Destination Paradise, a far more successful volume, is an intertextual homage to Balzac’s novel La Duchesse de Langeais and its eponymous character who serves as the inspiration for Edouard as he comes out at the only bar in Montreal that allows “confirmed bachelors” to gather for the hefty price of twenty-five cents—we are after all in the 1930s! Edouard’s first visit to the Paradise is a roaring success when he self-identifies as the duchess from whom he takes his inspiration.

 

As always Tremblay is at his best in the in-between of literature and history or reality and fantasy. The high point of this volume occurs when Josaphat, looking for a cure for his visions, seeks refuge in Saint-Jean-de-Dieu, a lunatic asylum. There he is befriend by a sometime poet named Emile [Nelligan], French Canada’s Rimbaud, who was interred some thirty years before by his family, who were unable to cope with his bohemian character.

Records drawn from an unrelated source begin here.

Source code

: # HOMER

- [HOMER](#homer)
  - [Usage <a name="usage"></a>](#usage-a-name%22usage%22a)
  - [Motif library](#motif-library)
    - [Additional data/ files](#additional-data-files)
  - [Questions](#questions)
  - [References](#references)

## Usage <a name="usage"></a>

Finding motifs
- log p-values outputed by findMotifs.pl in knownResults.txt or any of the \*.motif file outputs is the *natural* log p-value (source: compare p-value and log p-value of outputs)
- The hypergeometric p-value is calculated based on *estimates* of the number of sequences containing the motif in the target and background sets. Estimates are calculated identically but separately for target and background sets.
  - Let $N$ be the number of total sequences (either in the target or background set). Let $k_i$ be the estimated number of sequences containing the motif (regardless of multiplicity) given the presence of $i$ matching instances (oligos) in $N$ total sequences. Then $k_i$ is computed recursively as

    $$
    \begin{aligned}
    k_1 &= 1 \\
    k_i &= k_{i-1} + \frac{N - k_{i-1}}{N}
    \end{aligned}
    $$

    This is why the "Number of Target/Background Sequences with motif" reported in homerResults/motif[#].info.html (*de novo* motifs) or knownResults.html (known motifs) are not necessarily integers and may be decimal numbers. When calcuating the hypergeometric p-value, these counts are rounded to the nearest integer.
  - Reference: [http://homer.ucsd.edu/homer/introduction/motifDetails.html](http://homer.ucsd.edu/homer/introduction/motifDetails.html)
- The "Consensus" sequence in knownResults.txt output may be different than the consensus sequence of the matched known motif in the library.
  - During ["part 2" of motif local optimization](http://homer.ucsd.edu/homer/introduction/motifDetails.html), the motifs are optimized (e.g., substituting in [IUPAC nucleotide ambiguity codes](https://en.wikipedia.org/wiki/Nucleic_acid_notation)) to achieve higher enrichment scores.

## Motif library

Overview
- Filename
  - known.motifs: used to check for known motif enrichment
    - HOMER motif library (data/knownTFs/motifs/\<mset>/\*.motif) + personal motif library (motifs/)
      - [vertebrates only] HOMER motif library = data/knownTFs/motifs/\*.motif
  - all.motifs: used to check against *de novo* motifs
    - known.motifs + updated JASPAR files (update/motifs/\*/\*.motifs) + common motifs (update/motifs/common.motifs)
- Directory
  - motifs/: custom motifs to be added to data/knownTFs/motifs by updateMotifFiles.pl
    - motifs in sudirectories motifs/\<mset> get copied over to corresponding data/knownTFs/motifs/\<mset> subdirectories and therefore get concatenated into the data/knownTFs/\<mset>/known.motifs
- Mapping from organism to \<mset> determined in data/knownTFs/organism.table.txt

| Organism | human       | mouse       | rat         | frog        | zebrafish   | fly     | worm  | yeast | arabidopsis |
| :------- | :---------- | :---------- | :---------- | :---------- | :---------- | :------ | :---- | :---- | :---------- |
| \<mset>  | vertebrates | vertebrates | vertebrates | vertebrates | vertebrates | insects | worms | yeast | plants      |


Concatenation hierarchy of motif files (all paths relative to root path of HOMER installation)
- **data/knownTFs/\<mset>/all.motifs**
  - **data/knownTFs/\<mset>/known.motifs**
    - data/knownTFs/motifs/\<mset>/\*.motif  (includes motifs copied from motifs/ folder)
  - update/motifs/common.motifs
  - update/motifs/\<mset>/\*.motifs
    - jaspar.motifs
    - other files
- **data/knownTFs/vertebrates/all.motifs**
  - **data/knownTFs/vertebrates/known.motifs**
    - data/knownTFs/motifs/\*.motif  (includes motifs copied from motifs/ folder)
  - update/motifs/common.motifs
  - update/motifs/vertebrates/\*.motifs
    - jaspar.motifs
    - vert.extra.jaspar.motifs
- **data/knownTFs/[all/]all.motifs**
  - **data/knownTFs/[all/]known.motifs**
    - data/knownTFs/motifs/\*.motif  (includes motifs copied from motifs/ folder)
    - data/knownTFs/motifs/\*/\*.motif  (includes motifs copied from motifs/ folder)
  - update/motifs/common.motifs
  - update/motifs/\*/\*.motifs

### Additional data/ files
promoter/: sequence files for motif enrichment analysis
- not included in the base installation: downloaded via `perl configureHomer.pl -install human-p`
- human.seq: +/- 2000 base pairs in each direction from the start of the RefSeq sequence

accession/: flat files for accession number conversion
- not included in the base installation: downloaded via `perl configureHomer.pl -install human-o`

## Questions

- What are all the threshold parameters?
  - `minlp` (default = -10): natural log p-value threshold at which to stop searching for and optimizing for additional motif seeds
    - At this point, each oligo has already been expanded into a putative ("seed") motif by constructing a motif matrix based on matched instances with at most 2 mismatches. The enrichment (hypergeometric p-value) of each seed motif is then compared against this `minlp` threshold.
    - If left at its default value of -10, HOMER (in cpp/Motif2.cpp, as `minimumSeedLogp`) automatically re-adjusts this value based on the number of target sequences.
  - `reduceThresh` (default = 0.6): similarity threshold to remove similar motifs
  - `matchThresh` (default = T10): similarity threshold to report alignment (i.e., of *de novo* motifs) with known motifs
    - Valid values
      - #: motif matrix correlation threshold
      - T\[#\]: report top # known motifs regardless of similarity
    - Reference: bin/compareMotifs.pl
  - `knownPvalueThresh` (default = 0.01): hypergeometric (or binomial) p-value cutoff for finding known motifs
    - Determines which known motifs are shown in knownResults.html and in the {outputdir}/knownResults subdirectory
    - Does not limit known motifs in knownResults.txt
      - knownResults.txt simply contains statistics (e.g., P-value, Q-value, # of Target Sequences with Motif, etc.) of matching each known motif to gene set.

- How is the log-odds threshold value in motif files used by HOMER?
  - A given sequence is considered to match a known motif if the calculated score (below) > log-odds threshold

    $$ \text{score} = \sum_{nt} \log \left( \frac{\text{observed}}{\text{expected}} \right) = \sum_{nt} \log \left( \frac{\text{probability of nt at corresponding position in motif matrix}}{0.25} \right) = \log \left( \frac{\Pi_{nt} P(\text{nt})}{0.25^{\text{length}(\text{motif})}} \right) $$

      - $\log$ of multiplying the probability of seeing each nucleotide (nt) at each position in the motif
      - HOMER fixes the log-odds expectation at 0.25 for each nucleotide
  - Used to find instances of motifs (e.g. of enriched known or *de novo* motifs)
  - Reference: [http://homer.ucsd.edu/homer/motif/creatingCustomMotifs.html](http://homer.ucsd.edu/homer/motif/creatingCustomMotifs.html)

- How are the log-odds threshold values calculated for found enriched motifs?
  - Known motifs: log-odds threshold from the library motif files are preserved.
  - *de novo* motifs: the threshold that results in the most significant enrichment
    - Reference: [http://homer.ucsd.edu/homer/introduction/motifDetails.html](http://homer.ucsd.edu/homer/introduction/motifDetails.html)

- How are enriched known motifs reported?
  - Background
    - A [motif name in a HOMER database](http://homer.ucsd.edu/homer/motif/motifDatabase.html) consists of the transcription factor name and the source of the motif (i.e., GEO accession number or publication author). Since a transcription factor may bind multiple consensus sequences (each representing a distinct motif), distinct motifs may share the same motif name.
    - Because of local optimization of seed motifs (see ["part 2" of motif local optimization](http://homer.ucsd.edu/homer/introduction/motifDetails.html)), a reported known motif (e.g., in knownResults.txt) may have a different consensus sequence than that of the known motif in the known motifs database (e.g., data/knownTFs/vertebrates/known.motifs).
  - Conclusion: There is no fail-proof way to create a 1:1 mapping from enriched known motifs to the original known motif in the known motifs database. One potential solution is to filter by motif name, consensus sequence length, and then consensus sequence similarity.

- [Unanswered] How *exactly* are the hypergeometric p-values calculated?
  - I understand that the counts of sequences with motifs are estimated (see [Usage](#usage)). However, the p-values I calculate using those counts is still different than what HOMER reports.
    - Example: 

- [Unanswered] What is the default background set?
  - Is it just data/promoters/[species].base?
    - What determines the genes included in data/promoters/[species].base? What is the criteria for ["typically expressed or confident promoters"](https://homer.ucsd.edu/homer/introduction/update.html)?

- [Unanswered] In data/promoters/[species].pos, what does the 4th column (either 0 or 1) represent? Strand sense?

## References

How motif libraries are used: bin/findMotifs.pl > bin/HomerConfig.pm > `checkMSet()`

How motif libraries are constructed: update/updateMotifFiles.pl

They make an odd but endearing partnership as Josaphat’s musical gift has a calming influence on the inmates of the hospital. Emile and his new friend collaborate, both in the laundry and upstairs, entertaining everyone with joint sessions of poetry and music.

 

The book ends with the description of three Christmas dinners, the first one of which is a love feast for Ti-Lou put on by her beloved policeman as she awaits the amputation of a gangrenous limb. Nana cooks a traditional feast as she awaits the birth of her third child. Lastly, Josaphat plays for his beloved sister outside in the cold, because Victoire’s husband, unable to forgive or come to terms with the initial incest, has vowed to kill her brother. Only Edouard, another outsider, is there to comfort his endearing uncle. Tremblay’s characters, some so unforgettable, are people dealing with heavy problems as they know best. The only escape from the harsh realities of Depression-era Montreal is “religion, love, and music” (127), as the epigraph from La Duchesse de Langeais so eloquently states.